- [Exercise directions]: Leaving every image behind, reproduce the records word for word.

[Data for this task Boundary: Start]

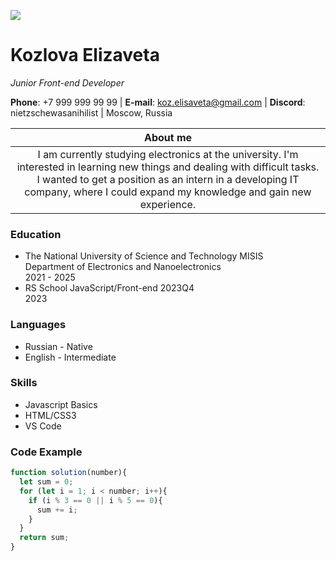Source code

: ![](https://styles.redditmedia.com/t5_9gx1as/styles/communityIcon_nt5gvtcqk5rb1.png)
# Kozlova Elizaveta
*Junior Front-end Developer*

**Phone**: +7 999 999 99 99 | **E-mail**: koz.elisaveta@gmail.com | **Discord**: nietzschewasanihilist | Moscow, Russia

| About me |
|:-:|
| I am currently studying electronics at the university. I'm interested in learning new things and dealing with difficult tasks. I wanted to get a position as an intern in a developing IT company, where I could expand my knowledge and gain new experience.|

### Education
* The National University of Science and Technology MISIS\
Department of Electronics and Nanoelectronics\
2021 - 2025
* RS School JavaScript/Front-end 2023Q4\
2023

### Languages
* Russian - Native
* English - Intermediate

### Skills
* Javascript Basics
* HTML/CSS3
* VS Code

### Code Example
```javascript
function solution(number){
  let sum = 0;
  for (let i = 1; i < number; i++){
    if (i % 3 == 0 || i % 5 == 0){
      sum += i;
    }
  }
  return sum;
}
```

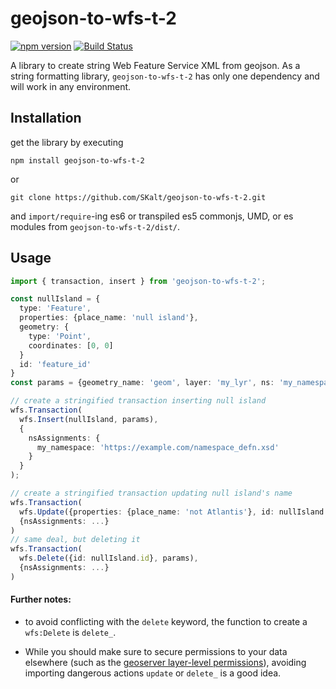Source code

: # geojson-to-wfs-t-2

[![npm version](https://badge.fury.io/js/geojson-to-wfs-t-2.svg)](https://badge.fury.io/js/geojson-to-wfs-t-2)
[![Build Status](https://img.shields.io/travis/SKalt/geojson-to-wfs-t-2/master.svg)](https://travis-ci.org/SKalt/geojson-to-wfs-t-2)

A library to create string Web Feature Service XML from geojson. As a string formatting library, `geojson-to-wfs-t-2` has only one dependency and will work in any environment.

## Installation

get the library by executing

```
npm install geojson-to-wfs-t-2
```

or

```
git clone https://github.com/SKalt/geojson-to-wfs-t-2.git
```

and `import/require`-ing es6 or transpiled es5 commonjs, UMD, or es modules from `geojson-to-wfs-t-2/dist/`.

## Usage

```ts
import { transaction, insert } from 'geojson-to-wfs-t-2';

const nullIsland = {
  type: 'Feature',
  properties: {place_name: 'null island'},
  geometry: {
    type: 'Point',
    coordinates: [0, 0]
  }
  id: 'feature_id'
}
const params = {geometry_name: 'geom', layer: 'my_lyr', ns: 'my_namespace'};

// create a stringified transaction inserting null island
wfs.Transaction(
  wfs.Insert(nullIsland, params),
  {
    nsAssignments: {
      my_namespace: 'https://example.com/namespace_defn.xsd'
    }
  }
);

// create a stringified transaction updating null island's name
wfs.Transaction(
  wfs.Update({properties: {place_name: 'not Atlantis'}, id: nullIsland.id }),
  {nsAssignments: ...}
)
// same deal, but deleting it
wfs.Transaction(
  wfs.Delete({id: nullIsland.id}, params),
  {nsAssignments: ...}
)
```

#### Further notes:

- to avoid conflicting with the `delete` keyword, the function to create a `wfs:Delete` is `delete_`.

- While you should make sure to secure permissions to your data elsewhere (such as the [geoserver layer-level permissions](http://docs.geoserver.org/stable/en/user/security/layer.html)), avoiding importing dangerous actions `update` or `delete_` is a good idea.
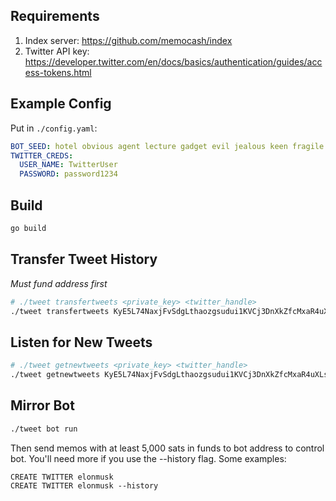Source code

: ## Requirements

1. Index server: https://github.com/memocash/index
2. Twitter API key: https://developer.twitter.com/en/docs/basics/authentication/guides/access-tokens.html

## Example Config

Put in `./config.yaml`:

```yaml
BOT_SEED: hotel obvious agent lecture gadget evil jealous keen fragile before damp clarify
TWITTER_CREDS:
  USER_NAME: TwitterUser
  PASSWORD: password1234
```

## Build

```sh
go build
```

## Transfer Tweet History

*Must fund address first*

```sh
# ./tweet transfertweets <private_key> <twitter_handle>
./tweet transfertweets KyE5L74NaxjFvSdgLthaozgsudui1KVCj3DnXkZfcMxaR4uXLsE8 elonmusk
```

## Listen for New Tweets

```sh
# ./tweet getnewtweets <private_key> <twitter_handle>
./tweet getnewtweets KyE5L74NaxjFvSdgLthaozgsudui1KVCj3DnXkZfcMxaR4uXLsE8 elonmusk
```

## Mirror Bot

```sh
./tweet bot run
```

Then send memos with at least 5,000 sats in funds to bot address to control bot. You'll need more if you use the --history flag.
Some examples:

```text
CREATE TWITTER elonmusk
CREATE TWITTER elonmusk --history
```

[Data for this task Boundary: End]

- [Task solution]:
Source code

: ![](https://styles.redditmedia.com/t5_9gx1as/styles/communityIcon_nt5gvtcqk5rb1.png)
# Kozlova Elizaveta
*Junior Front-end Developer*

**Phone**: +7 999 999 99 99 | **E-mail**: koz.elisaveta@gmail.com | **Discord**: nietzschewasanihilist | Moscow, Russia

| About me |
|:-:|
| I am currently studying electronics at the university. I'm interested in learning new things and dealing with difficult tasks. I wanted to get a position as an intern in a developing IT company, where I could expand my knowledge and gain new experience.|

### Education
* The National University of Science and Technology MISIS\
Department of Electronics and Nanoelectronics\
2021 - 2025
* RS School JavaScript/Front-end 2023Q4\
2023

### Languages
* Russian - Native
* English - Intermediate

### Skills
* Javascript Basics
* HTML/CSS3
* VS Code

### Code Example
```javascript
function solution(number){
  let sum = 0;
  for (let i = 1; i < number; i++){
    if (i % 3 == 0 || i % 5 == 0){
      sum += i;
    }
  }
  return sum;
}
```

Source code

: # geojson-to-wfs-t-2

[![npm version](https://badge.fury.io/js/geojson-to-wfs-t-2.svg)](https://badge.fury.io/js/geojson-to-wfs-t-2)
[![Build Status](https://img.shields.io/travis/SKalt/geojson-to-wfs-t-2/master.svg)](https://travis-ci.org/SKalt/geojson-to-wfs-t-2)

A library to create string Web Feature Service XML from geojson. As a string formatting library, `geojson-to-wfs-t-2` has only one dependency and will work in any environment.

## Installation

get the library by executing

```
npm install geojson-to-wfs-t-2
```

or

```
git clone https://github.com/SKalt/geojson-to-wfs-t-2.git
```

and `import/require`-ing es6 or transpiled es5 commonjs, UMD, or es modules from `geojson-to-wfs-t-2/dist/`.

## Usage

```ts
import { transaction, insert } from 'geojson-to-wfs-t-2';

const nullIsland = {
  type: 'Feature',
  properties: {place_name: 'null island'},
  geometry: {
    type: 'Point',
    coordinates: [0, 0]
  }
  id: 'feature_id'
}
const params = {geometry_name: 'geom', layer: 'my_lyr', ns: 'my_namespace'};

// create a stringified transaction inserting null island
wfs.Transaction(
  wfs.Insert(nullIsland, params),
  {
    nsAssignments: {
      my_namespace: 'https://example.com/namespace_defn.xsd'
    }
  }
);

// create a stringified transaction updating null island's name
wfs.Transaction(
  wfs.Update({properties: {place_name: 'not Atlantis'}, id: nullIsland.id }),
  {nsAssignments: ...}
)
// same deal, but deleting it
wfs.Transaction(
  wfs.Delete({id: nullIsland.id}, params),
  {nsAssignments: ...}
)
```

#### Further notes:

- to avoid conflicting with the `delete` keyword, the function to create a `wfs:Delete` is `delete_`.

- While you should make sure to secure permissions to your data elsewhere (such as the [geoserver layer-level permissions](http://docs.geoserver.org/stable/en/user/security/layer.html)), avoiding importing dangerous actions `update` or `delete_` is a good idea.
Source code

: ## Requirements

1. Index server: https://github.com/memocash/index
2. Twitter API key: https://developer.twitter.com/en/docs/basics/authentication/guides/access-tokens.html

## Example Config

Put in `./config.yaml`:

```yaml
BOT_SEED: hotel obvious agent lecture gadget evil jealous keen fragile before damp clarify
TWITTER_CREDS:
  USER_NAME: TwitterUser
  PASSWORD: password1234
```

## Build

```sh
go build
```

## Transfer Tweet History

*Must fund address first*

```sh
# ./tweet transfertweets <private_key> <twitter_handle>
./tweet transfertweets KyE5L74NaxjFvSdgLthaozgsudui1KVCj3DnXkZfcMxaR4uXLsE8 elonmusk
```

## Listen for New Tweets

```sh
# ./tweet getnewtweets <private_key> <twitter_handle>
./tweet getnewtweets KyE5L74NaxjFvSdgLthaozgsudui1KVCj3DnXkZfcMxaR4uXLsE8 elonmusk
```

## Mirror Bot

```sh
./tweet bot run
```

Then send memos with at least 5,000 sats in funds to bot address to control bot. You'll need more if you use the --history flag.
Some examples:

```text
CREATE TWITTER elonmusk
CREATE TWITTER elonmusk --history
```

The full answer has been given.